Exercise:
Copy each line from the data that has the word "setSelectedPayment" in it.

Supplied material:
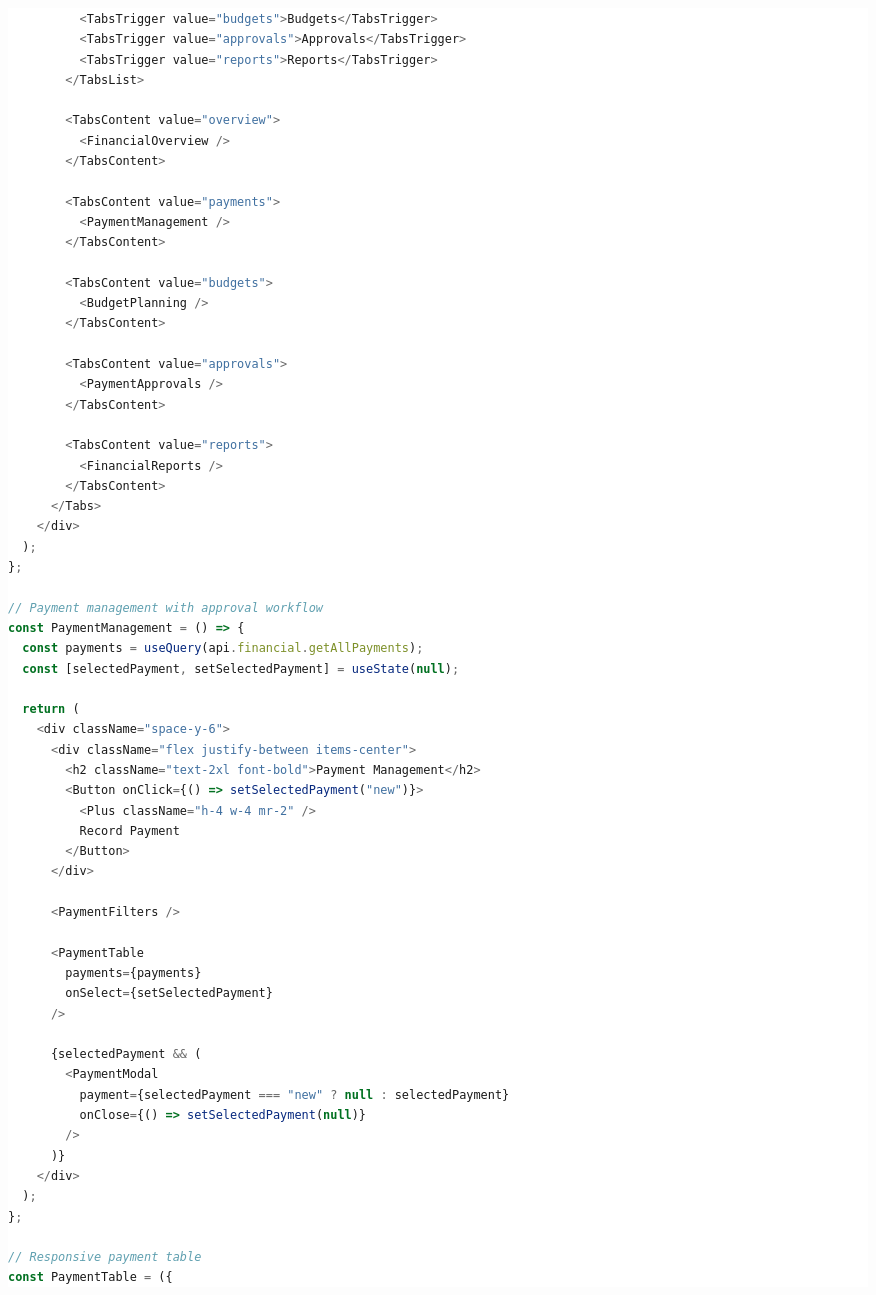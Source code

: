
 ```typescript
          <TabsTrigger value="budgets">Budgets</TabsTrigger>
          <TabsTrigger value="approvals">Approvals</TabsTrigger>
          <TabsTrigger value="reports">Reports</TabsTrigger>
        </TabsList>
        
        <TabsContent value="overview">
          <FinancialOverview />
        </TabsContent>
        
        <TabsContent value="payments">
          <PaymentManagement />
        </TabsContent>
        
        <TabsContent value="budgets">
          <BudgetPlanning />
        </TabsContent>
        
        <TabsContent value="approvals">
          <PaymentApprovals />
        </TabsContent>
        
        <TabsContent value="reports">
          <FinancialReports />
        </TabsContent>
      </Tabs>
    </div>
  );
};

// Payment management with approval workflow
const PaymentManagement = () => {
  const payments = useQuery(api.financial.getAllPayments);
  const [selectedPayment, setSelectedPayment] = useState(null);
  
  return (
    <div className="space-y-6">
      <div className="flex justify-between items-center">
        <h2 className="text-2xl font-bold">Payment Management</h2>
        <Button onClick={() => setSelectedPayment("new")}>
          <Plus className="h-4 w-4 mr-2" />
          Record Payment
        </Button>
      </div>
      
      <PaymentFilters />
      
      <PaymentTable
        payments={payments}
        onSelect={setSelectedPayment}
      />
      
      {selectedPayment && (
        <PaymentModal
          payment={selectedPayment === "new" ? null : selectedPayment}
          onClose={() => setSelectedPayment(null)}
        />
      )}
    </div>
  );
};

// Responsive payment table
const PaymentTable = ({ 
```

Exercise solution:
  const [selectedPayment, setSelectedPayment] = useState(null);
        <Button onClick={() => setSelectedPayment("new")}>
        onSelect={setSelectedPayment}
          onClose={() => setSelectedPayment(null)}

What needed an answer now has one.